Tribune-Courier News Editor
With state and federal funding reduced, Marshall County residents may see an increase in their property tax levies.
Judge-Executive Mike Miller said he supports the increase of the levy to add funds to the general fund for local government programs.
“We haven’t taken the .04 percent levy that is allowable by law since 1998,” Miller said. “If we had taken it every year, we would be $600,000 to $650 better off than we are right now. We have to stay up with inflation because things like gas, blacktop, equipment and labor costs have all gone up. We’re feeling it right now.”
County Commissioner Misti Drew said she is opposed to an increase in taxes.
“We have a lot of opportunities at the local level to cut spending and waste before we consider increasing taxes.” Drew said.
Drew said the county could save money with a change of policy on take-home vehicles and use a website to publish delinquent property taxes and recover outstanding debts.
However, according to KRS 134.420, the county must publish all remaining tax claims subject to lien in a county newspaper.
Miller said the tax increase would bring an additional $35,000 to $50,000 annually. He proposed putting the additional revenue into a depleted reserve account.
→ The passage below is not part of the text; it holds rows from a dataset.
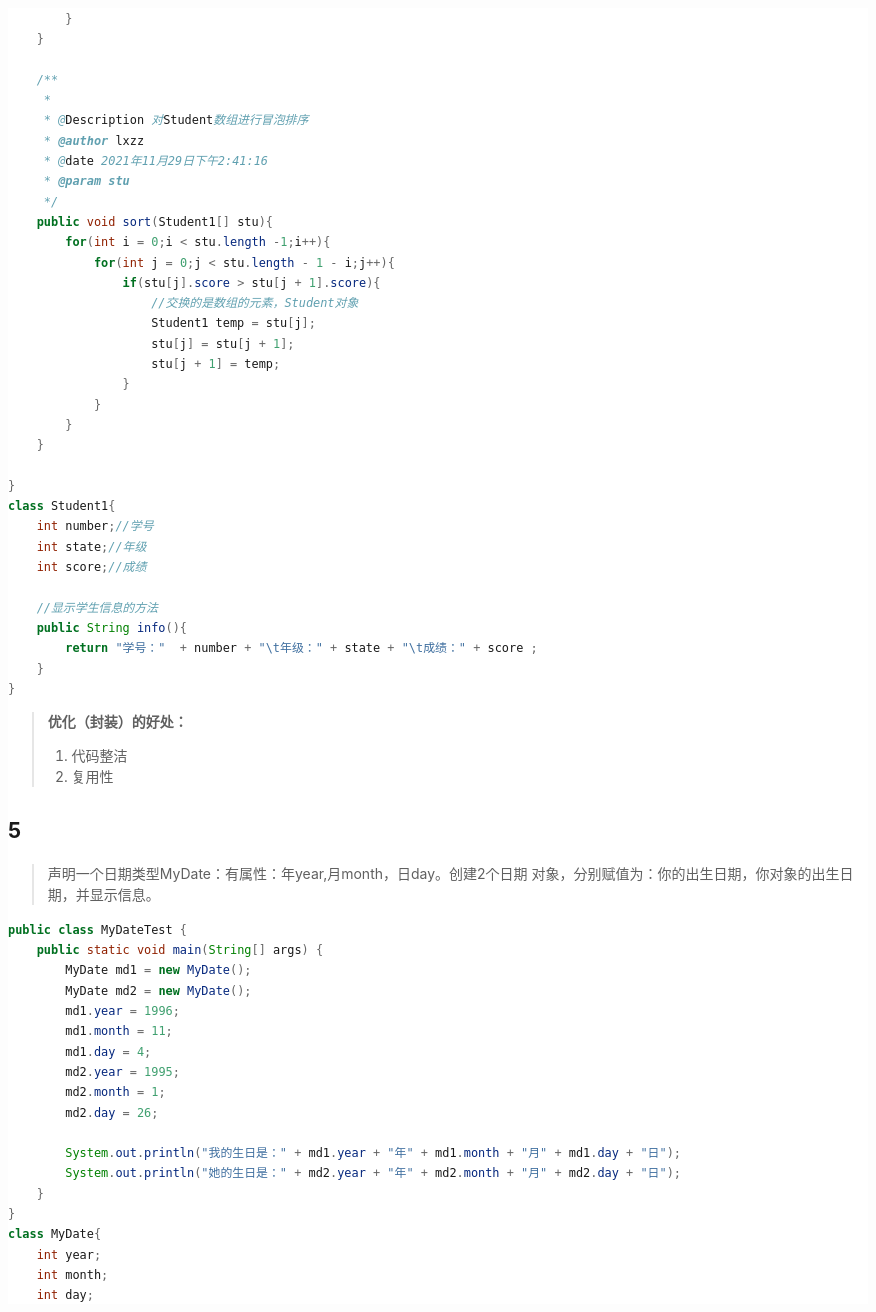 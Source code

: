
 ```java
		}
	}
	
	/**
	 * 
	 * @Description 对Student数组进行冒泡排序
	 * @author lxzz 
	 * @date 2021年11月29日下午2:41:16 
	 * @param stu
	 */
	public void sort(Student1[] stu){
		for(int i = 0;i < stu.length -1;i++){
			for(int j = 0;j < stu.length - 1 - i;j++){
				if(stu[j].score > stu[j + 1].score){
					//交换的是数组的元素，Student对象
					Student1 temp = stu[j];
					stu[j] = stu[j + 1];
					stu[j + 1] = temp;
				}
			}
		}
	}
	
}
class Student1{
	int number;//学号
	int state;//年级
	int score;//成绩
	
	//显示学生信息的方法
	public String info(){
		return "学号："  + number + "\t年级：" + state + "\t成绩：" + score ;
	}
}
```
> **优化（封装）的好处：**
> 1. 代码整洁
> 1. 复用性

## 5
> 声明一个日期类型MyDate：有属性：年year,月month，日day。创建2个日期
> 对象，分别赋值为：你的出生日期，你对象的出生日期，并显示信息。

```java
public class MyDateTest {
	public static void main(String[] args) {
		MyDate md1 = new MyDate();
		MyDate md2 = new MyDate();
		md1.year = 1996;
		md1.month = 11;
		md1.day = 4;
		md2.year = 1995;
		md2.month = 1;
		md2.day = 26;
		
		System.out.println("我的生日是：" + md1.year + "年" + md1.month + "月" + md1.day + "日");
		System.out.println("她的生日是：" + md2.year + "年" + md2.month + "月" + md2.day + "日");
	}
}
class MyDate{
	int year;
	int month;
	int day;
``` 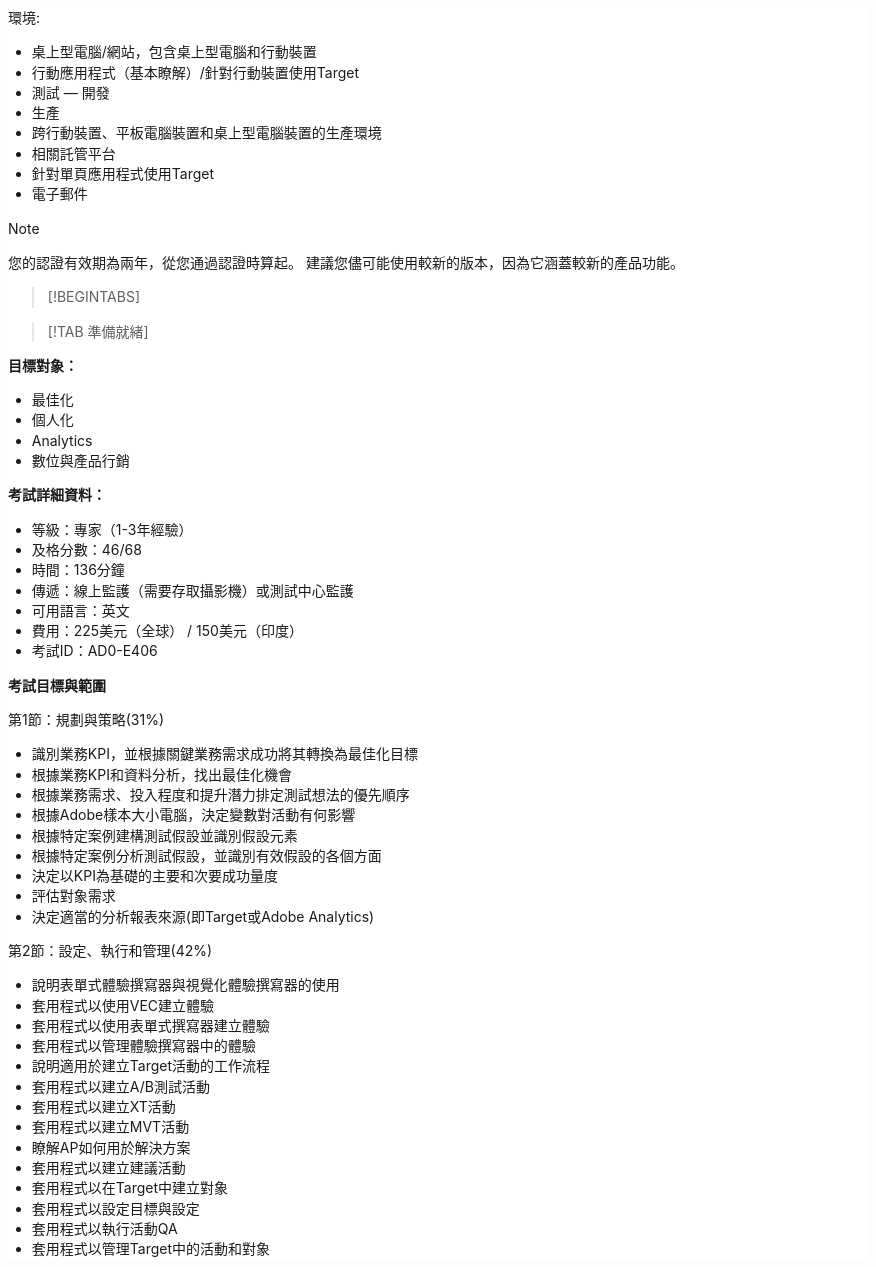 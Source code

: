 環境:

* 桌上型電腦/網站，包含桌上型電腦和行動裝置
* 行動應用程式（基本瞭解）/針對行動裝置使用Target
* 測試 — 開發
* 生產
* 跨行動裝置、平板電腦裝置和桌上型電腦裝置的生產環境
* 相關託管平台
* 針對單頁應用程式使用Target
* 電子郵件

>[!NOTE]
>
>您的認證有效期為兩年，從您通過認證時算起。 建議您儘可能使用較新的版本，因為它涵蓋較新的產品功能。

>[!BEGINTABS]

>[!TAB 準備就緒]

**目標對象：**

* 最佳化
* 個人化
* Analytics
* 數位與產品行銷

**考試詳細資料：**

* 等級：專家（1-3年經驗）
* 及格分數：46/68
* 時間：136分鐘
* 傳遞：線上監護（需要存取攝影機）或測試中心監護
* 可用語言：英文
* 費用：225美元（全球） / 150美元（印度）
* 考試ID：AD0-E406

**考試目標與範圍**

第1節：規劃與策略(31%)

* 識別業務KPI，並根據關鍵業務需求成功將其轉換為最佳化目標
* 根據業務KPI和資料分析，找出最佳化機會
* 根據業務需求、投入程度和提升潛力排定測試想法的優先順序
* 根據Adobe樣本大小電腦，決定變數對活動有何影響
* 根據特定案例建構測試假設並識別假設元素
* 根據特定案例分析測試假設，並識別有效假設的各個方面
* 決定以KPI為基礎的主要和次要成功量度
* 評估對象需求
* 決定適當的分析報表來源(即Target或Adobe Analytics)

第2節：設定、執行和管理(42%)

* 說明表單式體驗撰寫器與視覺化體驗撰寫器的使用
* 套用程式以使用VEC建立體驗
* 套用程式以使用表單式撰寫器建立體驗
* 套用程式以管理體驗撰寫器中的體驗
* 說明適用於建立Target活動的工作流程
* 套用程式以建立A/B測試活動
* 套用程式以建立XT活動
* 套用程式以建立MVT活動
* 瞭解AP如何用於解決方案
* 套用程式以建立建議活動
* 套用程式以在Target中建立對象
* 套用程式以設定目標與設定
* 套用程式以執行活動QA
* 套用程式以管理Target中的活動和對象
“I don’t know if the Fiscal Court will approve it. My job is to lay out the facts. They will vote yes or no as they see fit, but I hope they see where I am coming from.”
Miller said the Marshall County Board of Education regularly raises taxes.
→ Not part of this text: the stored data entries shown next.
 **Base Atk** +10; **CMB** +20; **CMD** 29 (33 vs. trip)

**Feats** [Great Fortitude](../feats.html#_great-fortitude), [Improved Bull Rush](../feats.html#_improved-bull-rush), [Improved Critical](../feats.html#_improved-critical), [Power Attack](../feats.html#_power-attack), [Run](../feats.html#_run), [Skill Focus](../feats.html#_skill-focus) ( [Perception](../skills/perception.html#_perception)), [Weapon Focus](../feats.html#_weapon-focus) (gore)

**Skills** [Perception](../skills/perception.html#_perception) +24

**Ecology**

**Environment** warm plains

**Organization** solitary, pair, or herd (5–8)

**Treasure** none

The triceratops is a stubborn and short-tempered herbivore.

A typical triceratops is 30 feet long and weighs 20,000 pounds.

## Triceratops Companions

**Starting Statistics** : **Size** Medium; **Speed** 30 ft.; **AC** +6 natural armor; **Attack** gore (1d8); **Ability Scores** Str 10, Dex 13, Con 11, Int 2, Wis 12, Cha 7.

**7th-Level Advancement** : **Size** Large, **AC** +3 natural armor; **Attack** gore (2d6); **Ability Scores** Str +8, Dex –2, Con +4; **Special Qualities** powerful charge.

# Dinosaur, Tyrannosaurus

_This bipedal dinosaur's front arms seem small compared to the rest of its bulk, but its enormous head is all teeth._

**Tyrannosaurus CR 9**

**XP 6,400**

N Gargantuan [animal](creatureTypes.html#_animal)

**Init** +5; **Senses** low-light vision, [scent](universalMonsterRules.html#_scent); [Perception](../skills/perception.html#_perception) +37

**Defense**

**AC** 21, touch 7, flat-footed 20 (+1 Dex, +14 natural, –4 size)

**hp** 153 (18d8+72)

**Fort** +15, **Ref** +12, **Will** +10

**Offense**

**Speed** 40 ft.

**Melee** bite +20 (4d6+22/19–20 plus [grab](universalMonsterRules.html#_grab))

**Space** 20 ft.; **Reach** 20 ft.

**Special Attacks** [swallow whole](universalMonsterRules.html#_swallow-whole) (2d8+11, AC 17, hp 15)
“You don’t see people screaming and hollering when they raise taxes because people want a first class education system. Their state and federal funding has been cut, and it’s the same with county government. Our expenses go up every year, but local revenue has been flat since 1998.”
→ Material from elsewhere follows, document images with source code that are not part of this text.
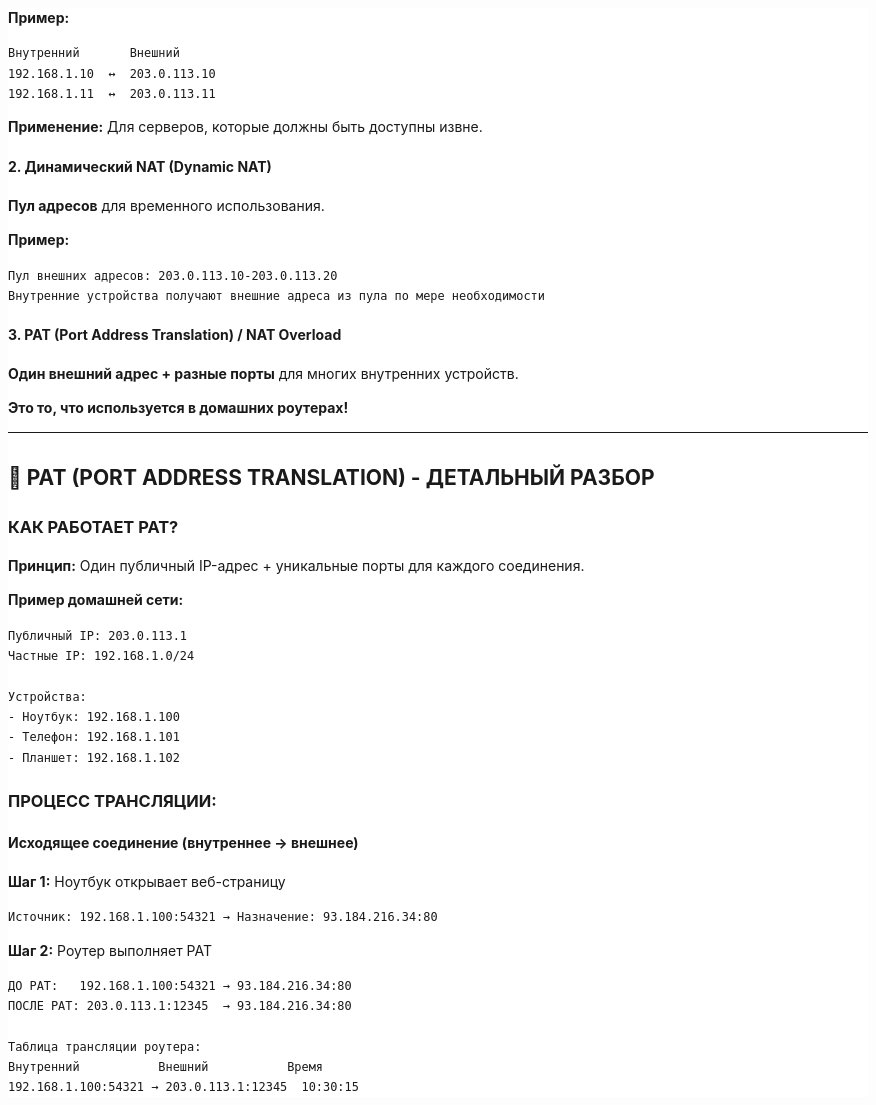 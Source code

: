 **Пример:**
```
Внутренний       Внешний
192.168.1.10  ↔  203.0.113.10
192.168.1.11  ↔  203.0.113.11
```

**Применение:** Для серверов, которые должны быть доступны извне.

#### **2. Динамический NAT (Dynamic NAT)**
**Пул адресов** для временного использования.

**Пример:**
```
Пул внешних адресов: 203.0.113.10-203.0.113.20
Внутренние устройства получают внешние адреса из пула по мере необходимости
```

#### **3. PAT (Port Address Translation) / NAT Overload**
**Один внешний адрес + разные порты** для многих внутренних устройств.

**Это то, что используется в домашних роутерах!**

---

## **🚀 PAT (PORT ADDRESS TRANSLATION) - ДЕТАЛЬНЫЙ РАЗБОР**

### **КАК РАБОТАЕТ PAT?**

**Принцип:** Один публичный IP-адрес + уникальные порты для каждого соединения.

**Пример домашней сети:**
```
Публичный IP: 203.0.113.1
Частные IP: 192.168.1.0/24

Устройства:
- Ноутбук: 192.168.1.100
- Телефон: 192.168.1.101  
- Планшет: 192.168.1.102
```

### **ПРОЦЕСС ТРАНСЛЯЦИИ:**

#### **Исходящее соединение (внутреннее → внешнее)**

**Шаг 1:** Ноутбук открывает веб-страницу
```bash
Источник: 192.168.1.100:54321 → Назначение: 93.184.216.34:80
```

**Шаг 2:** Роутер выполняет PAT
```bash
ДО PAT:   192.168.1.100:54321 → 93.184.216.34:80
ПОСЛЕ PAT: 203.0.113.1:12345  → 93.184.216.34:80

Таблица трансляции роутера:
Внутренний           Внешний           Время
192.168.1.100:54321 → 203.0.113.1:12345  10:30:15
```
Drew said the county has found ways to reduce expenses, citing a streamlining of operations at the animal shelter, the presence of fuel tanks at the sheriff’s office and a reduction of animal control officers from three dog wardens to two officers. She added more needed to be done to cut costs.
“We can reduce manpower through technology,” Drew said. “There is technology available to track work orders and how much they cost in each department. Right now, for example, we think we have a pretty good special projects department, but if we can track each work order in terms of cost or manpower, we might find more efficient ways of handling county business.”